Blindfolded woman eating
Blindfolded woman eating
(Image credit: REX FEATURES)

We Say: WHAT!?!

Here's an idea: next time you have a plate of food in front of you, tie on a blindfold before you tuck in, don a Sia-style eye-obscuring wig or just hit the lights.

You might be surprised what happens. If you’re anything like the group of volunteers who participated in an experiment recently conducted by the University of Konstanz in Germany then you will eat a lot less in the dark.

The Telegraph reports that this brain-tricking method works because you eat what you need until you are full and then you stop. You don’t eat for pleasure.

Which sounds a bit miserable, but less miserable than cutting out carbs and sugar and bad fats from your diet entirely…

The experiment’s participants were all given big bowls of ice cream, some were wearing modified ski goggles that blocked out the light, others weren’t. Then they were all told to eat as much as they wanted.

The scientists found that people who couldn’t see what they were eating consumed 9% fewer calories and didn’t rate the ice cream as highly in terms of tastiness.

The estimates of the blindfolded participants about how much they had eaten were also wildly inaccurate because they had no idea what was left on their plates. They believed they had eaten 88 per cent more than they actually had.

Lead author Dr Britta Renner said: “Visual deprivation caused a pronounced dissociation between actual and perceived intake.

“This may provide an unobtrusive and naturalistic means to change the experience of eating behaviour.
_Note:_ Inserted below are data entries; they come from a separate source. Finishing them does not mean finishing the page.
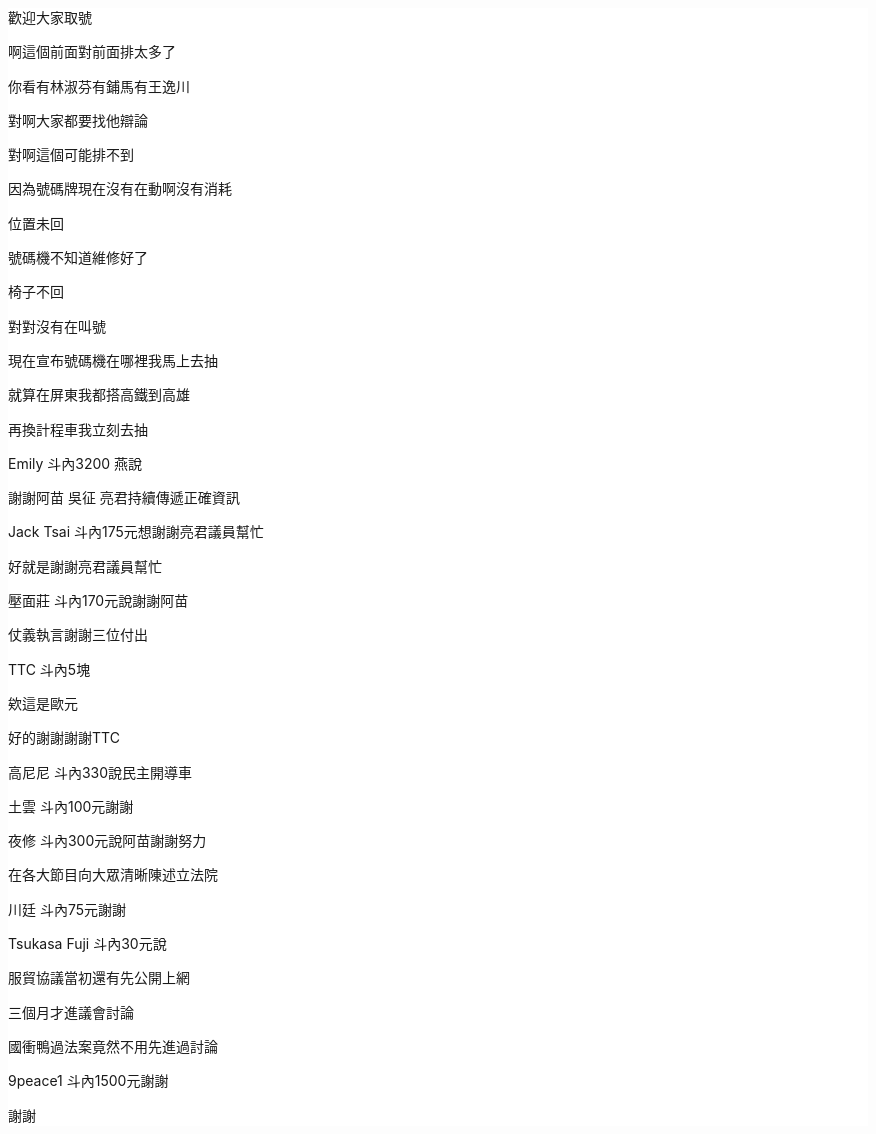 歡迎大家取號

啊這個前面對前面排太多了

你看有林淑芬有鋪馬有王逸川

對啊大家都要找他辯論

對啊這個可能排不到

因為號碼牌現在沒有在動啊沒有消耗

位置未回

號碼機不知道維修好了

椅子不回

對對沒有在叫號

現在宣布號碼機在哪裡我馬上去抽

就算在屏東我都搭高鐵到高雄

再換計程車我立刻去抽

Emily 斗內3200 燕說

謝謝阿苗 吳征 亮君持續傳遞正確資訊

Jack Tsai 斗內175元想謝謝亮君議員幫忙

好就是謝謝亮君議員幫忙

壓面莊 斗內170元說謝謝阿苗

仗義執言謝謝三位付出

TTC 斗內5塊

欸這是歐元

好的謝謝謝謝TTC

高尼尼 斗內330說民主開導車

土雲 斗內100元謝謝

夜修 斗內300元說阿苗謝謝努力

在各大節目向大眾清晰陳述立法院

川廷 斗內75元謝謝

Tsukasa Fuji 斗內30元說

服貿協議當初還有先公開上網

三個月才進議會討論

國衝鴨過法案竟然不用先進過討論

9peace1 斗內1500元謝謝

謝謝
“These results might indicate that vision deprivation increases perceived intake because the estimation of the satiating potential of foods depends more on ‘real-time’ experience than on prior expectations.”

Basically, when you eat in the dark you eat what you need/want at that point in time – you don’t think ‘but last time I had ice cream I ate three scoops, not two. I can nail another one.’
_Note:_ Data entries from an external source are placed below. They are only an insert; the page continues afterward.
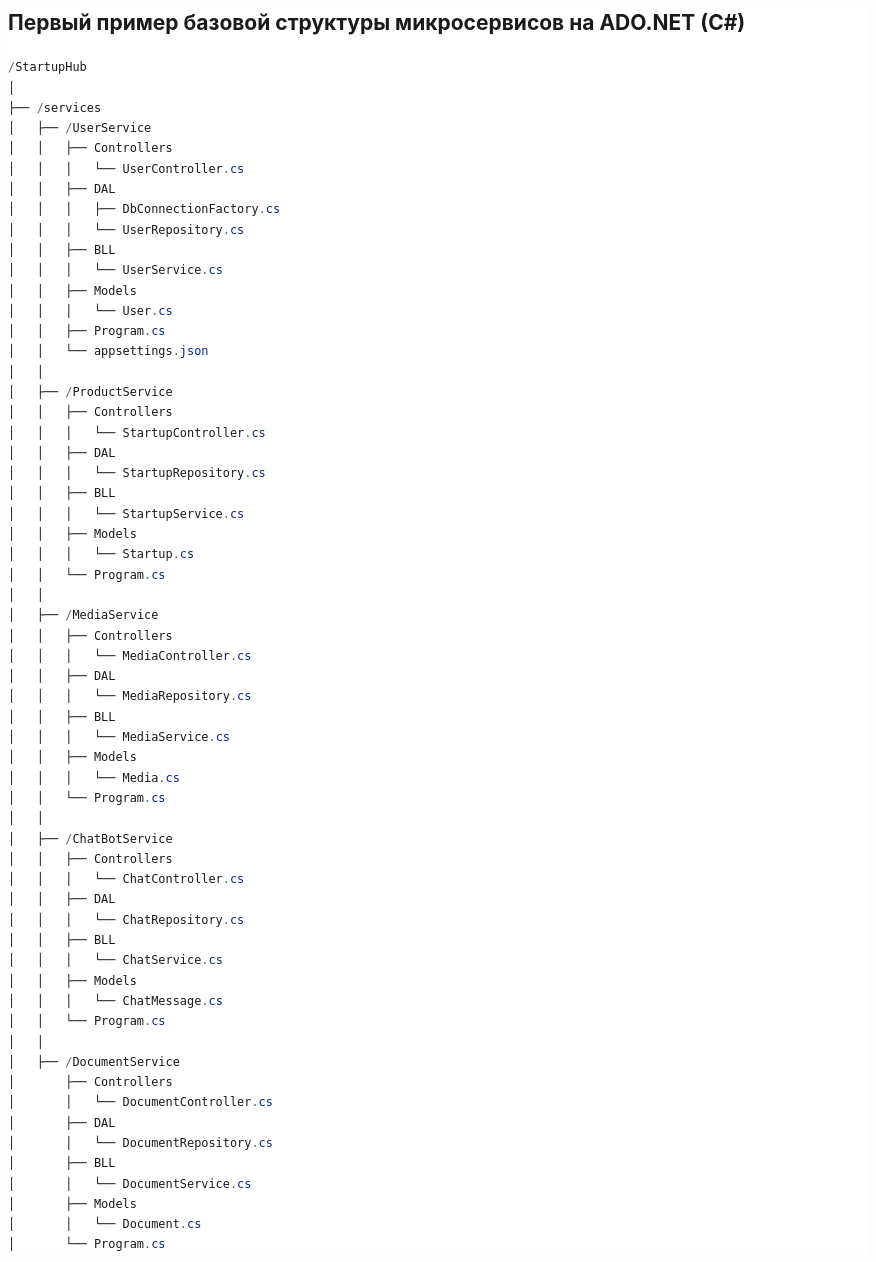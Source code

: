 ## Первый пример базовой структуры микросервисов на ADO.NET (C#)

```C#
/StartupHub
│
├── /services
│   ├── /UserService
│   │   ├── Controllers
│   │   │   └── UserController.cs
│   │   ├── DAL
│   │   │   ├── DbConnectionFactory.cs
│   │   │   └── UserRepository.cs
│   │   ├── BLL
│   │   │   └── UserService.cs
│   │   ├── Models
│   │   │   └── User.cs
│   │   ├── Program.cs
│   │   └── appsettings.json
│   │
│   ├── /ProductService
│   │   ├── Controllers
│   │   │   └── StartupController.cs
│   │   ├── DAL
│   │   │   └── StartupRepository.cs
│   │   ├── BLL
│   │   │   └── StartupService.cs
│   │   ├── Models
│   │   │   └── Startup.cs
│   │   └── Program.cs
│   │
│   ├── /MediaService
│   │   ├── Controllers
│   │   │   └── MediaController.cs
│   │   ├── DAL
│   │   │   └── MediaRepository.cs
│   │   ├── BLL
│   │   │   └── MediaService.cs
│   │   ├── Models
│   │   │   └── Media.cs
│   │   └── Program.cs
│   │
│   ├── /ChatBotService
│   │   ├── Controllers
│   │   │   └── ChatController.cs
│   │   ├── DAL
│   │   │   └── ChatRepository.cs
│   │   ├── BLL
│   │   │   └── ChatService.cs
│   │   ├── Models
│   │   │   └── ChatMessage.cs
│   │   └── Program.cs
│   │
│   ├── /DocumentService
│       ├── Controllers
│       │   └── DocumentController.cs
│       ├── DAL
│       │   └── DocumentRepository.cs
│       ├── BLL
│       │   └── DocumentService.cs
│       ├── Models
│       │   └── Document.cs
│       └── Program.cs
```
The scientists also pointed out that eating it darkness prevents the ‘cephelic’ stage of digestion, which causes salivation and the release of gastric juices when food is seen – without this digestion stage food is literally harder to consume.

The fact of being in the dark also taps in to an innate fear-instinct. The whole time we’re munching away, unable to see what we’re putting in our mouths our brain is whirring and wondering if it’s all mouldy. Definitely an appetite killer.